Koalisi tersebut terdiri dari berbagai lembaga advokasi hak asasi manusia, lembaga bantuan hukum, hingga organisasi kajian kebijakan publik. Dalam pernyataan bersama, mereka menegaskan bahwa penanganan terorisme selama ini telah berada dalam koridor sistem peradilan pidana yang dijalankan aparat kepolisian dan lembaga terkait.
Kekhawatiran Pergeseran Paradigma
Menurut koalisi, pelibatan TNI dalam operasi kontra-terorisme dikhawatirkan akan mengubah paradigma penanganan terorisme dari pendekatan penegakan hukum (law enforcement) menjadi pendekatan keamanan berbasis operasi militer. Padahal, tindak pidana terorisme di Indonesia selama ini diproses melalui mekanisme hukum yang melibatkan kepolisian, kejaksaan, dan pengadilan.

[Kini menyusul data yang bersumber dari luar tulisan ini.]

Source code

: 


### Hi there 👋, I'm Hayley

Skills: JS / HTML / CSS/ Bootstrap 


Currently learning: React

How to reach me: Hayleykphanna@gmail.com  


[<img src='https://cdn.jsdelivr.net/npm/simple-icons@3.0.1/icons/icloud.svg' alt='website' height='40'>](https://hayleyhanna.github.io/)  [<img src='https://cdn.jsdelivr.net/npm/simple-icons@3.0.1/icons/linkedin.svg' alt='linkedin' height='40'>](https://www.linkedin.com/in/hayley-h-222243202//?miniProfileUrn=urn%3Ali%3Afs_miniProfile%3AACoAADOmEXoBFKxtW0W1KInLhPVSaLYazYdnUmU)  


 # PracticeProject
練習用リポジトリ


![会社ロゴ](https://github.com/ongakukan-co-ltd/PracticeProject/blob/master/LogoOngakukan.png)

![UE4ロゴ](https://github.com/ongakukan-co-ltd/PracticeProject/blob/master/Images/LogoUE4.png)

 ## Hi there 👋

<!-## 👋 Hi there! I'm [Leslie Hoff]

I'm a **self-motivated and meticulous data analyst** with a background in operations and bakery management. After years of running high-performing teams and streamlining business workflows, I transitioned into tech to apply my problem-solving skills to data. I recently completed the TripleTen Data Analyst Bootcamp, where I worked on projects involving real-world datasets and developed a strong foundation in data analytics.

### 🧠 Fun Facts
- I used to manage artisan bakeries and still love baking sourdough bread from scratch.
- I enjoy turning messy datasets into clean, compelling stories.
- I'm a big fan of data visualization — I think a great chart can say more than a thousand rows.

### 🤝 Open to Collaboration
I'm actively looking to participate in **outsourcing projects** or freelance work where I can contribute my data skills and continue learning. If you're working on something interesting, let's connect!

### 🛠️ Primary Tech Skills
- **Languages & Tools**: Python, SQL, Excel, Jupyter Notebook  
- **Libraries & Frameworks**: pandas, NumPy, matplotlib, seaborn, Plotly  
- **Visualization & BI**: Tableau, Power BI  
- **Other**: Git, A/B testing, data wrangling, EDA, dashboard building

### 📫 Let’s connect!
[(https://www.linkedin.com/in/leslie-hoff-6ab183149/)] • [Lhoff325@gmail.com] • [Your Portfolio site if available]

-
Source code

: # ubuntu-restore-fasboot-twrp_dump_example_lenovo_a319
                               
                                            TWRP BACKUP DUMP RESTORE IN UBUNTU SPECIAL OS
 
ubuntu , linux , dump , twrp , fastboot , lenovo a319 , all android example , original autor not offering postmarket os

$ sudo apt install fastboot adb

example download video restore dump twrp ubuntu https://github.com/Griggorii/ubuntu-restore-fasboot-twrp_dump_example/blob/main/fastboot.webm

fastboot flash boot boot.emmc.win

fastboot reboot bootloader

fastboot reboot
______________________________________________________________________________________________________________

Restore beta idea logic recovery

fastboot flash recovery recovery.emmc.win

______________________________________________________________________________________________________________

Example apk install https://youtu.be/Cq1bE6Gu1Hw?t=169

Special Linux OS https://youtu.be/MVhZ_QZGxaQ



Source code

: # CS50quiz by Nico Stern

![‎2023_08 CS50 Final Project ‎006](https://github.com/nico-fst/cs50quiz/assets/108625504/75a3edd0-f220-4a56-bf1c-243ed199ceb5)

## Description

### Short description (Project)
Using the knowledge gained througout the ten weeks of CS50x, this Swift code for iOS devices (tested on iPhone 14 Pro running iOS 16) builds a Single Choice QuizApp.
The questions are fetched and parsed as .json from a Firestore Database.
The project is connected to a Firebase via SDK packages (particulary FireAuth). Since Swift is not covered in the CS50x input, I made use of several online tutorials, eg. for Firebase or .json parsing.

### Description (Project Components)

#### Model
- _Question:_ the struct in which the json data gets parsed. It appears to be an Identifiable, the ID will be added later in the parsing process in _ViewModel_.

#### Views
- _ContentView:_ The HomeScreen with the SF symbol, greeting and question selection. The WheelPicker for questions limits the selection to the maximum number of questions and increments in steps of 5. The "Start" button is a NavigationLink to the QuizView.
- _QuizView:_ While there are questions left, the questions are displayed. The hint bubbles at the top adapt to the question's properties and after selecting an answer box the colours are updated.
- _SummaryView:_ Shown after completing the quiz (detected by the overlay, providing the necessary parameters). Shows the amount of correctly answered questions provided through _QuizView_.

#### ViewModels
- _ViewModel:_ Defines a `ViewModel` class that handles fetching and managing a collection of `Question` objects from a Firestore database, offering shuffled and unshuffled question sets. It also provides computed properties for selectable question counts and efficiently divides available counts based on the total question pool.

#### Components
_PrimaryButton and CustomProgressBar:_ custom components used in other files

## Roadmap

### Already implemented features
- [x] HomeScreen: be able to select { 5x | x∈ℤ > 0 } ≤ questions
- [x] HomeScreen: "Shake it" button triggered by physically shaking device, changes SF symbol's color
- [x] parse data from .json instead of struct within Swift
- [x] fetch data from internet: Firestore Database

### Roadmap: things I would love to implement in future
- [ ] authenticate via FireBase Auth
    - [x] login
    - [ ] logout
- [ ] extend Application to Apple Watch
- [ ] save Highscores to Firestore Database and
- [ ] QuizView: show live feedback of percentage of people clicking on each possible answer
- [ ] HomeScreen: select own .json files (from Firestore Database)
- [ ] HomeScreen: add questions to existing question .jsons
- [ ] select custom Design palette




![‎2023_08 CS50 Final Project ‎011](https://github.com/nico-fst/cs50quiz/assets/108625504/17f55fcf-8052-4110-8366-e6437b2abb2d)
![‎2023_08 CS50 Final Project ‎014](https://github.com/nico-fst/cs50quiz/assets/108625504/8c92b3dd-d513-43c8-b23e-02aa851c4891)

Selama ini, peran utama penanganan terorisme berada di bawah koordinasi Kepolisian Negara Republik Indonesia (Polri), khususnya satuan khusus anti-teror. Pendekatan tersebut dinilai lebih proporsional karena mengedepankan proses hukum, pembuktian di pengadilan, serta perlindungan hak asasi manusia.
Baca Juga: PDIP Soroti MBG dalam Anggaran Pendidikan Pemerintah Menjawab
Koalisi sipil khawatir jika pelibatan TNI diperluas tanpa batasan yang jelas, maka risiko pelanggaran HAM dan tumpang tindih kewenangan antar lembaga bisa meningkat.
Dasar Hukum dan Batasan Peran
Perdebatan muncul setelah adanya regulasi turunan yang membuka ruang bagi TNI untuk terlibat dalam operasi penanganan terorisme. Secara hukum, Undang-Undang tentang TNI memang memungkinkan keterlibatan militer dalam operasi militer selain perang (OMSP), termasuk mengatasi aksi terorisme.
Namun, kelompok masyarakat sipil menilai bahwa pelibatan tersebut harus sangat dibatasi, jelas mekanismenya, serta tetap berada dalam kendali otoritas sipil. Mereka menekankan pentingnya transparansi dan akuntabilitas agar tidak terjadi perluasan kewenangan yang melampaui fungsi pertahanan negara.
Potensi Dampak terhadap Demokrasi
Koalisi sipil juga mengaitkan isu ini dengan kualitas demokrasi di Indonesia. Menurut mereka, penggunaan pendekatan militer dalam ranah penegakan hukum sipil berpotensi mengaburkan garis pemisah antara fungsi pertahanan dan fungsi keamanan dalam negeri.
Sejak reformasi 1998, Indonesia secara bertahap memisahkan peran TNI dan Polri sebagai bagian dari konsolidasi demokrasi. Karena itu, setiap kebijakan yang berpotensi mengembalikan peran militer dalam urusan keamanan domestik dinilai perlu dikaji secara mendalam.
Mereka menilai pendekatan pencegahan, deradikalisasi, dan pemberdayaan masyarakat lebih efektif dalam jangka panjang dibandingkan sekadar pendekatan represif.
Tanggapan Pemerintah
Pemerintah menegaskan bahwa setiap pelibatan TNI akan dilakukan sesuai peraturan perundang-undangan dan tetap berada dalam koordinasi lintas lembaga. Penanganan terorisme disebut membutuhkan sinergi berbagai unsur, termasuk intelijen, aparat penegak hukum, dan militer, terutama dalam situasi tertentu yang dianggap darurat.
Koalisi Sipil Khawatir Perlunya Pengawasan Ketat
Terlepas dari perbedaan pandangan, para pengamat keamanan sepakat bahwa transparansi dan pengawasan sipil menjadi kunci. Setiap kebijakan strategis yang menyangkut perluasan peran militer harus memiliki batasan waktu, ruang lingkup tugas yang jelas, serta mekanisme evaluasi yang terbuka.